Would you copy the full listing that follows without changing a thing?

*** Provided data ***

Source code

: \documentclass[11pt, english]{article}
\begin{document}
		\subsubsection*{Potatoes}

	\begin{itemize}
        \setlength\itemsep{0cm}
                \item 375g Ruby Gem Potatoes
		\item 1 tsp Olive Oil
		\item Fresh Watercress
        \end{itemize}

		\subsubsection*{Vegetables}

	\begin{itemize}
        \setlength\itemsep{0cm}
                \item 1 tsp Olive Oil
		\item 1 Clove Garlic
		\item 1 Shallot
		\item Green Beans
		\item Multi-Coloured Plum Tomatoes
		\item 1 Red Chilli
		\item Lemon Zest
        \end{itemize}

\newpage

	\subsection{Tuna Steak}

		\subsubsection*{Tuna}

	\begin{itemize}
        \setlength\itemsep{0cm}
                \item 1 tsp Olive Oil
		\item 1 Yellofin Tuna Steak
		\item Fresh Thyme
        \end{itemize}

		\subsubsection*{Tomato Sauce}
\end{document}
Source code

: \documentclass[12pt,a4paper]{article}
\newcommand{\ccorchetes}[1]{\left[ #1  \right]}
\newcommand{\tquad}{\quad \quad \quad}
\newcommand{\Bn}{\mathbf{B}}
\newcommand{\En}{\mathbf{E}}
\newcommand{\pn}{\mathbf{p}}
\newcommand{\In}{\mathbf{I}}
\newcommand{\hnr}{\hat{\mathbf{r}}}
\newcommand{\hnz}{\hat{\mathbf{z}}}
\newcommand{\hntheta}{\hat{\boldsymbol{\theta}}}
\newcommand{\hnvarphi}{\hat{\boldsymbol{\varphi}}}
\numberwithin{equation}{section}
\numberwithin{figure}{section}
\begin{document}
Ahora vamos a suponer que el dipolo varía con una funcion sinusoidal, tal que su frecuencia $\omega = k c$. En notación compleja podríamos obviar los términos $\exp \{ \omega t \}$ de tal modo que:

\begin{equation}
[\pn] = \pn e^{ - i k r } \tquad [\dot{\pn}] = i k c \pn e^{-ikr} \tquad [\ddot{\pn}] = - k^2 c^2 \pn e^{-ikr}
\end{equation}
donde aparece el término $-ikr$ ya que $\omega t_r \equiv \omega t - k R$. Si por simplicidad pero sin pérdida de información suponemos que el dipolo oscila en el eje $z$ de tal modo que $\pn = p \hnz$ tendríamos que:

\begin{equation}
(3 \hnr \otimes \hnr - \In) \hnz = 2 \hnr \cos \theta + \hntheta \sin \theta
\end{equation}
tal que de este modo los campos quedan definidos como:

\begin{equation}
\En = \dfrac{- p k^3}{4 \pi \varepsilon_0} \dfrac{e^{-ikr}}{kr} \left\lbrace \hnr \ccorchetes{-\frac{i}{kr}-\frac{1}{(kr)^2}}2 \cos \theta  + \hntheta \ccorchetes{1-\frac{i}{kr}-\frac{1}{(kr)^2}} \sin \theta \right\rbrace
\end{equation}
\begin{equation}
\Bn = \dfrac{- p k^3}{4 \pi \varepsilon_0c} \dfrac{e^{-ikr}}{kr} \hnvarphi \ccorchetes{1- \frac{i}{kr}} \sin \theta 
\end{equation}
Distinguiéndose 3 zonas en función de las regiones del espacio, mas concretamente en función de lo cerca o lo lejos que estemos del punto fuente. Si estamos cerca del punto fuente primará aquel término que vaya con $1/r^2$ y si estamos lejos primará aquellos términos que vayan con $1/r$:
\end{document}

*** End of Provided data ***

### Problem solution
Source code

: \documentclass[11pt, english]{article}
\begin{document}
		\subsubsection*{Potatoes}

	\begin{itemize}
        \setlength\itemsep{0cm}
                \item 375g Ruby Gem Potatoes
		\item 1 tsp Olive Oil
		\item Fresh Watercress
        \end{itemize}

		\subsubsection*{Vegetables}

	\begin{itemize}
        \setlength\itemsep{0cm}
                \item 1 tsp Olive Oil
		\item 1 Clove Garlic
		\item 1 Shallot
		\item Green Beans
		\item Multi-Coloured Plum Tomatoes
		\item 1 Red Chilli
		\item Lemon Zest
        \end{itemize}

\newpage

	\subsection{Tuna Steak}

		\subsubsection*{Tuna}

	\begin{itemize}
        \setlength\itemsep{0cm}
                \item 1 tsp Olive Oil
		\item 1 Yellofin Tuna Steak
		\item Fresh Thyme
        \end{itemize}

		\subsubsection*{Tomato Sauce}
\end{document}
Source code

: \documentclass[12pt,a4paper]{article}
\newcommand{\ccorchetes}[1]{\left[ #1  \right]}
\newcommand{\tquad}{\quad \quad \quad}
\newcommand{\Bn}{\mathbf{B}}
\newcommand{\En}{\mathbf{E}}
\newcommand{\pn}{\mathbf{p}}
\newcommand{\In}{\mathbf{I}}
\newcommand{\hnr}{\hat{\mathbf{r}}}
\newcommand{\hnz}{\hat{\mathbf{z}}}
\newcommand{\hntheta}{\hat{\boldsymbol{\theta}}}
\newcommand{\hnvarphi}{\hat{\boldsymbol{\varphi}}}
\numberwithin{equation}{section}
\numberwithin{figure}{section}
\begin{document}
Ahora vamos a suponer que el dipolo varía con una funcion sinusoidal, tal que su frecuencia $\omega = k c$. En notación compleja podríamos obviar los términos $\exp \{ \omega t \}$ de tal modo que:

\begin{equation}
[\pn] = \pn e^{ - i k r } \tquad [\dot{\pn}] = i k c \pn e^{-ikr} \tquad [\ddot{\pn}] = - k^2 c^2 \pn e^{-ikr}
\end{equation}
donde aparece el término $-ikr$ ya que $\omega t_r \equiv \omega t - k R$. Si por simplicidad pero sin pérdida de información suponemos que el dipolo oscila en el eje $z$ de tal modo que $\pn = p \hnz$ tendríamos que:

\begin{equation}
(3 \hnr \otimes \hnr - \In) \hnz = 2 \hnr \cos \theta + \hntheta \sin \theta
\end{equation}
tal que de este modo los campos quedan definidos como:

\begin{equation}
\En = \dfrac{- p k^3}{4 \pi \varepsilon_0} \dfrac{e^{-ikr}}{kr} \left\lbrace \hnr \ccorchetes{-\frac{i}{kr}-\frac{1}{(kr)^2}}2 \cos \theta  + \hntheta \ccorchetes{1-\frac{i}{kr}-\frac{1}{(kr)^2}} \sin \theta \right\rbrace
\end{equation}
\begin{equation}
\Bn = \dfrac{- p k^3}{4 \pi \varepsilon_0c} \dfrac{e^{-ikr}}{kr} \hnvarphi \ccorchetes{1- \frac{i}{kr}} \sin \theta 
\end{equation}
Distinguiéndose 3 zonas en función de las regiones del espacio, mas concretamente en función de lo cerca o lo lejos que estemos del punto fuente. Si estamos cerca del punto fuente primará aquel término que vaya con $1/r^2$ y si estamos lejos primará aquellos términos que vayan con $1/r$:
\end{document}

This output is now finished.